Bord Bia anticipates that exports of Irish food and drink in 2011 will reach a new all time high of €8.9 billion, an increase of more than 12%, or almost €1 billion, on 2010 levels. This follows growth of €700 million in 2010 leaving Ireland’s food exports in 2011 some 25% ahead of 2009 levels. This confirms that the projected targets for Food Harvest 2020 are well on the way to being achieved.
Bord Bia has indicated that all major categories are expected to show growth this year, led by dairy and meat, which combined account for more than 60% of total food and drink exports. Strong global prices are driving export growth, with the FAO food price index 26% ahead of this time last year; however increased volumes of dairy products, pigmeat, whiskey, cider, confectionery, sauces/soups and mushrooms are also boosting revenues. It is estimated that volume growth across these categories will account for up to 30% of the total.
Against this background I am very conscious of the need to consolidate and grow existing markets but also of the valuable opportunities for increasing trade in agriculture products in new and emerging markets.
The Chinese market represents a huge opportunity for exports of food and beverages. Developing close working relationships is very important in progressing trade issues. In that connection, I hosted a visit by the Chinese Vice-Minister for Agriculture earlier this year. The Vice Minister and I signed an action plan on mutual cooperation mechanisms between our two countries in the agrifood and fisheries areas and on furthering trade between our two countries. This will result in Chinese officials working within my Department and the Marine Institute and in undertaking educational courses in Ireland. I hope to visit China shortly to further deepen other areas of cooperation with China which will ultimately help to facilitate trade and exports to China.

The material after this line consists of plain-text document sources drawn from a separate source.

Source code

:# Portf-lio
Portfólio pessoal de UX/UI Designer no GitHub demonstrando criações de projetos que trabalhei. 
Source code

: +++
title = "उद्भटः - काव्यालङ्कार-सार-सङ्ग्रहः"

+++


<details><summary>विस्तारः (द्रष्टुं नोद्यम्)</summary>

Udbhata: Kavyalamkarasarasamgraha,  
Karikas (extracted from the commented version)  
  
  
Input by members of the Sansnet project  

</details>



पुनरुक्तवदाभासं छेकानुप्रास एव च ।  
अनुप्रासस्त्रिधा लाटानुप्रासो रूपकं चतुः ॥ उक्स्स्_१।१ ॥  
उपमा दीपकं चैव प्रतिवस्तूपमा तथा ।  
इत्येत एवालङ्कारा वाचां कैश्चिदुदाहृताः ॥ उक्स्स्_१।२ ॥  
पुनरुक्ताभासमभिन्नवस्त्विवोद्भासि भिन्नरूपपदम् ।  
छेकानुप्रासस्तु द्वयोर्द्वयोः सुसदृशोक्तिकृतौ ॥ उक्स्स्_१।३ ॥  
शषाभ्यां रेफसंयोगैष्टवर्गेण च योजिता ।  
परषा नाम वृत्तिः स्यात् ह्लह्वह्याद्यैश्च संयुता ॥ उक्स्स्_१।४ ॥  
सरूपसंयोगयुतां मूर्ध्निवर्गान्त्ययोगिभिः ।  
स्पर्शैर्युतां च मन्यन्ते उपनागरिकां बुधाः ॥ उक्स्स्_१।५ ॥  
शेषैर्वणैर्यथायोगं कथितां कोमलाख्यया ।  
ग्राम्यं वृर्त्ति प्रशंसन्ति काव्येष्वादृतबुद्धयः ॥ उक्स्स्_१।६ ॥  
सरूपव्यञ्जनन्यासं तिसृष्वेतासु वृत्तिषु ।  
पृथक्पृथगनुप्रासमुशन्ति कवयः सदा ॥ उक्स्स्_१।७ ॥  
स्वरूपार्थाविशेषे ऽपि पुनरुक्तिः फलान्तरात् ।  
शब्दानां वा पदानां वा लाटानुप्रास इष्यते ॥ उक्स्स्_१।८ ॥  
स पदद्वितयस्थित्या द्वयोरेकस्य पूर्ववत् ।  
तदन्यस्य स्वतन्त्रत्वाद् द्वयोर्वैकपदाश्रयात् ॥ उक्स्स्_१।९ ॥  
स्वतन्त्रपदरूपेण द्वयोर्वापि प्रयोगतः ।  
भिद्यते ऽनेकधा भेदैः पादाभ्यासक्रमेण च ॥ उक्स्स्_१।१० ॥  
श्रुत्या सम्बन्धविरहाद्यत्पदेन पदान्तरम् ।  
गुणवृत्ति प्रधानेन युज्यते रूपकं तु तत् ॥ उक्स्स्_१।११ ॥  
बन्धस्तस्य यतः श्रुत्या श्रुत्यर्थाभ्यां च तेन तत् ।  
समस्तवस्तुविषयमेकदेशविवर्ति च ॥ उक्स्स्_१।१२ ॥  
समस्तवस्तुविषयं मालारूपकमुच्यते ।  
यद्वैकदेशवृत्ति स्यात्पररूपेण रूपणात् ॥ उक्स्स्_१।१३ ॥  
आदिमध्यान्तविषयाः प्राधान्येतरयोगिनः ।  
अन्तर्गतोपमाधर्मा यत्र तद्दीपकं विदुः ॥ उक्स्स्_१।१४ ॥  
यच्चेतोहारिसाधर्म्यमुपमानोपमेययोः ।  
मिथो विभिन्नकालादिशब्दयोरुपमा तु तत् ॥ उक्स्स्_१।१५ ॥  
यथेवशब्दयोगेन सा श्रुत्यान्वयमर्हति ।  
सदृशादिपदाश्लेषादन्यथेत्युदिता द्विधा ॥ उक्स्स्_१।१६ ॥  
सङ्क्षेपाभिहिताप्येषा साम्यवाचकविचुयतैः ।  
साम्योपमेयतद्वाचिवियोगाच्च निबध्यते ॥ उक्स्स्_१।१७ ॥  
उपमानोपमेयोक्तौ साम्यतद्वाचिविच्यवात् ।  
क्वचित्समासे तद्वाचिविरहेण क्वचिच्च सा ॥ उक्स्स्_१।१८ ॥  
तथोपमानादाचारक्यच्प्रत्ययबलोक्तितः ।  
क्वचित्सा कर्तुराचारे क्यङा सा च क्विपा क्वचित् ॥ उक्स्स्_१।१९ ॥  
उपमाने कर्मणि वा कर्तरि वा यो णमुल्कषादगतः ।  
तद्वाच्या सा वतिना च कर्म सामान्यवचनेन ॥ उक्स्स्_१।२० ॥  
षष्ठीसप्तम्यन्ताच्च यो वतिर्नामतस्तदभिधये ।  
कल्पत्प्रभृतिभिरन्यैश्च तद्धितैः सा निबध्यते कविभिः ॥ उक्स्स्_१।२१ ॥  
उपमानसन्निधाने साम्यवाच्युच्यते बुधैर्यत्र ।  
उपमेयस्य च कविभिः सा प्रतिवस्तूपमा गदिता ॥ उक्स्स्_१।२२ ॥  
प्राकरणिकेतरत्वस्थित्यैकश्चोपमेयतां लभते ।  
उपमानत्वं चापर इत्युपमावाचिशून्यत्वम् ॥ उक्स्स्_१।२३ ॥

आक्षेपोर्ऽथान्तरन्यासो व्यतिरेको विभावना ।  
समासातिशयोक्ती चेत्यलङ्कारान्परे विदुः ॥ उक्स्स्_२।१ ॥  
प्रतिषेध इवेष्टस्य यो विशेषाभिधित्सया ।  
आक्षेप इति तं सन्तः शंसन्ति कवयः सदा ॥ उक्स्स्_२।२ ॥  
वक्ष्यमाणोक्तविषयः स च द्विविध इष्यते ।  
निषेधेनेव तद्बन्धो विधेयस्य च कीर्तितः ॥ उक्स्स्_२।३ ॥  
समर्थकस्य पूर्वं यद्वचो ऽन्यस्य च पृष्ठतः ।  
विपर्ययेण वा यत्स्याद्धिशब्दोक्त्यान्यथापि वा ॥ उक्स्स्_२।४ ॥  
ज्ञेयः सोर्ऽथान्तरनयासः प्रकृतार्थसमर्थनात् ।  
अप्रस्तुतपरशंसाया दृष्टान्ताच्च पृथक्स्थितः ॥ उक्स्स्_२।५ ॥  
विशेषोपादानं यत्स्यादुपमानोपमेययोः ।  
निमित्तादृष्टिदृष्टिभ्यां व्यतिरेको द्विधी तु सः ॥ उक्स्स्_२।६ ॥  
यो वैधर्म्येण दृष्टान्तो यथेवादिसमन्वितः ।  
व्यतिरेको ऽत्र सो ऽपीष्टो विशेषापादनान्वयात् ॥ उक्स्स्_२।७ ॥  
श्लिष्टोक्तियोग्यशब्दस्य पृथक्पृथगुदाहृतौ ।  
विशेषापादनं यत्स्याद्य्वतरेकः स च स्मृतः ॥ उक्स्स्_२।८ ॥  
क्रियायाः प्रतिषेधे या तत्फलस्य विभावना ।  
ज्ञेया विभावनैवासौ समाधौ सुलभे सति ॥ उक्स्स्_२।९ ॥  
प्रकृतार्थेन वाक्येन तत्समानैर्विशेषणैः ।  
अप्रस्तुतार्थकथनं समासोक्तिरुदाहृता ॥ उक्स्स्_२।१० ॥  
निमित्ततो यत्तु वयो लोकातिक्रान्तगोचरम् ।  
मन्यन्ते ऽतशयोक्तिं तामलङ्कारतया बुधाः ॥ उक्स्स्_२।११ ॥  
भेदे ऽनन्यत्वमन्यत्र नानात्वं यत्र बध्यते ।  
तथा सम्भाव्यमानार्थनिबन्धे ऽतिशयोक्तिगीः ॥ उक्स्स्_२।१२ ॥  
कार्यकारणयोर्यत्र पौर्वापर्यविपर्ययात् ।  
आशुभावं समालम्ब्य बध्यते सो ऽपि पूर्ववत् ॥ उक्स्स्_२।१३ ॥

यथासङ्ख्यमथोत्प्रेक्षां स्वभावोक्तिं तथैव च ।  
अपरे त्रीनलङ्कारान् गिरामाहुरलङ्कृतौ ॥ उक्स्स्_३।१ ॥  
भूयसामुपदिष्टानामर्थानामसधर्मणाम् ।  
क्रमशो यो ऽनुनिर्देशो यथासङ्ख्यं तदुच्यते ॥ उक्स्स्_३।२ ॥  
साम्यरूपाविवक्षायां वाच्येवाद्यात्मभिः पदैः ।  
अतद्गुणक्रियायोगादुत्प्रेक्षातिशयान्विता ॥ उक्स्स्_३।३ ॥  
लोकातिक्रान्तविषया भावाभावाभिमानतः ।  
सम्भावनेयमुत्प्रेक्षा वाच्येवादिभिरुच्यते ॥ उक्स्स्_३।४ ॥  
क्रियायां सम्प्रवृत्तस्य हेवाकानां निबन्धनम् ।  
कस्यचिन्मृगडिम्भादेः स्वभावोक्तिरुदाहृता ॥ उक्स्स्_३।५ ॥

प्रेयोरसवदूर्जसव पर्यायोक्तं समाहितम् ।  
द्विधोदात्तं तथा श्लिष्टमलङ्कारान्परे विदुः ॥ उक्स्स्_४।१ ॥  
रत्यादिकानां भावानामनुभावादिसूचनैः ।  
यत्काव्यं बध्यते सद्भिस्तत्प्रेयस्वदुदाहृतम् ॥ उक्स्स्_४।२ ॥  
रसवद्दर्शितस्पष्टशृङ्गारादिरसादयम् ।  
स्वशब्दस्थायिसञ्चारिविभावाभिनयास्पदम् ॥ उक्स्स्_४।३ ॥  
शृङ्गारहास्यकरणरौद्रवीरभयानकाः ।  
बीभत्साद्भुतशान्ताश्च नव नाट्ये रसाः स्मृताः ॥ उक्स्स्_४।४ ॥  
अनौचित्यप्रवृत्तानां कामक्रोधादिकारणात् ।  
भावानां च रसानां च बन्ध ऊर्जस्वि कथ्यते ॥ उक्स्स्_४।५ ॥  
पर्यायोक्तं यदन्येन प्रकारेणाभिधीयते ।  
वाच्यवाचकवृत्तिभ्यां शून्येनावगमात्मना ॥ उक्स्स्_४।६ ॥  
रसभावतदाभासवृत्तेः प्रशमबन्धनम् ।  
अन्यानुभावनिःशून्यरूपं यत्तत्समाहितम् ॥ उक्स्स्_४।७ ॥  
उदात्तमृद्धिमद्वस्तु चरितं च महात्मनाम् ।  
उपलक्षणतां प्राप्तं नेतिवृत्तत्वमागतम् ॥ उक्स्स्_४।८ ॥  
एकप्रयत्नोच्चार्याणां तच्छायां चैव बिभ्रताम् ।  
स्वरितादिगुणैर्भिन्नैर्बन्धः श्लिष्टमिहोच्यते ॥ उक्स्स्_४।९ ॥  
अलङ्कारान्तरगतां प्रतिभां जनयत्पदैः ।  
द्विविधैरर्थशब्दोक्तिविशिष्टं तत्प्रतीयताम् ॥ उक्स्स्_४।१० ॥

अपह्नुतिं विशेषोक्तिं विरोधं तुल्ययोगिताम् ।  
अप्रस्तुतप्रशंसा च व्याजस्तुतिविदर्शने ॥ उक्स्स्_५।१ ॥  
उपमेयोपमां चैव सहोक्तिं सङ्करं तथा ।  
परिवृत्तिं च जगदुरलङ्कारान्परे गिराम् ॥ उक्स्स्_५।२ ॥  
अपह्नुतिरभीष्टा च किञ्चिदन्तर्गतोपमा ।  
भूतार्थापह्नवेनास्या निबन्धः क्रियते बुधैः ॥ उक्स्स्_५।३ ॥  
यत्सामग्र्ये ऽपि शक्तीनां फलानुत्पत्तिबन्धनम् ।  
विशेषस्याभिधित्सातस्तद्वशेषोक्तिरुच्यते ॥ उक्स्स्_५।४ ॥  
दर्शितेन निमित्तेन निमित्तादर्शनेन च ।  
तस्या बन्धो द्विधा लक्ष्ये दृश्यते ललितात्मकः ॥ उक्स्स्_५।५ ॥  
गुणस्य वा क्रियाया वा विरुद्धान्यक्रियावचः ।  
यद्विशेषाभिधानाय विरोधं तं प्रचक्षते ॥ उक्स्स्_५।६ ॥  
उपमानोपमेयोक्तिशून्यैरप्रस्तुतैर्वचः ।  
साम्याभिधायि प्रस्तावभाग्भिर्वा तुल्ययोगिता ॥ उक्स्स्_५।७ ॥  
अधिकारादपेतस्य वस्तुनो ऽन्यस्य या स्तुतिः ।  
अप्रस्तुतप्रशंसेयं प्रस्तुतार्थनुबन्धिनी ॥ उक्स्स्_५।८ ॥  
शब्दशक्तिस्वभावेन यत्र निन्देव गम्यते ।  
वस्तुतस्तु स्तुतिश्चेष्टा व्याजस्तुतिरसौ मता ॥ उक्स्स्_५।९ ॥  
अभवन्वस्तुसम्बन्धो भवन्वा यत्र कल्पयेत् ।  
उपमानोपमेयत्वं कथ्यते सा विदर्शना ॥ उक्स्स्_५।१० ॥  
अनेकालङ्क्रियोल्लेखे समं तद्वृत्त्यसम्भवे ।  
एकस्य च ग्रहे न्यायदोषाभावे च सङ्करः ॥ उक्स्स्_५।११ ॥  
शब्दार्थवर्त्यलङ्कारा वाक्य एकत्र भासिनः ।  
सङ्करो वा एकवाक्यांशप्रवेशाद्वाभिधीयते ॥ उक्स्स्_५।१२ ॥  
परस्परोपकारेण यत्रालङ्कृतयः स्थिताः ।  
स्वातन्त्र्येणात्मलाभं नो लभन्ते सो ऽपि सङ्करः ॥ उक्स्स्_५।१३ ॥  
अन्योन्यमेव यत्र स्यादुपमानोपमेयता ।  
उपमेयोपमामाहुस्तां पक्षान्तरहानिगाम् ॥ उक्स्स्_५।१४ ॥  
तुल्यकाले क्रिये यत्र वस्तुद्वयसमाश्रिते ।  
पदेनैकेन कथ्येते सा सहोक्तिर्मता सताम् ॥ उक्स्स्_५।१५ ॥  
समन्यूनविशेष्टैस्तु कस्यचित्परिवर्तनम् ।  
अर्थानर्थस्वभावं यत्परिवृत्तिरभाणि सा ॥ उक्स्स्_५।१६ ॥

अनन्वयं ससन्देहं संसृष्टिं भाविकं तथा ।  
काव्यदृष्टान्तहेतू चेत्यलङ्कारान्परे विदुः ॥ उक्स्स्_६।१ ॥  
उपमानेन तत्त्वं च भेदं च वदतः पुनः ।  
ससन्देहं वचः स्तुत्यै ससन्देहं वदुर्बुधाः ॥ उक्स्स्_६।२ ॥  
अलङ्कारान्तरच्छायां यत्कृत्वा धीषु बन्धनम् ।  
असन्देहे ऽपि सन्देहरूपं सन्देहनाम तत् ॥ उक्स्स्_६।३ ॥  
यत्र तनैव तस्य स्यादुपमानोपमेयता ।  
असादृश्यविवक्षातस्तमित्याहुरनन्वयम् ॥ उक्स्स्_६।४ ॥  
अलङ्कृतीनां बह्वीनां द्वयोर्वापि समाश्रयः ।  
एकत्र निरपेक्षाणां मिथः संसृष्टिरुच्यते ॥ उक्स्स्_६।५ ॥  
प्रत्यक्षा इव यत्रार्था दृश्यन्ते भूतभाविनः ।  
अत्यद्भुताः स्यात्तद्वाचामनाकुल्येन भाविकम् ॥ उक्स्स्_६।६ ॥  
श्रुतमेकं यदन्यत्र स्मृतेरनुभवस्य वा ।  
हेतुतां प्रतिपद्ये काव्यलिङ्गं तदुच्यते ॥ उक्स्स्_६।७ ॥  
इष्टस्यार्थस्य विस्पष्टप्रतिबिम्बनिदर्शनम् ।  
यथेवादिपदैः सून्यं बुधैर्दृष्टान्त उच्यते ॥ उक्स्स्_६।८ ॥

I have just returned for a very successful visit to Algeria, which is a key target market for growth in Irish dairy exports. Indeed Africa presents significant opportunities also for food exports. Irish food exports to Algeria have increased from €22m in 2009 to €39m in 2010 with the bulk of these exports comprising dairy exports with a value of €37.6m in 2010. The purpose of the visit was to enhance trade and official relations with Algeria, to build relationships at governmental level and to raise some market access issues. In addition I presided at the official opening of an Irish dairy packing and distribution plant and an Irish Algerian retail outlet.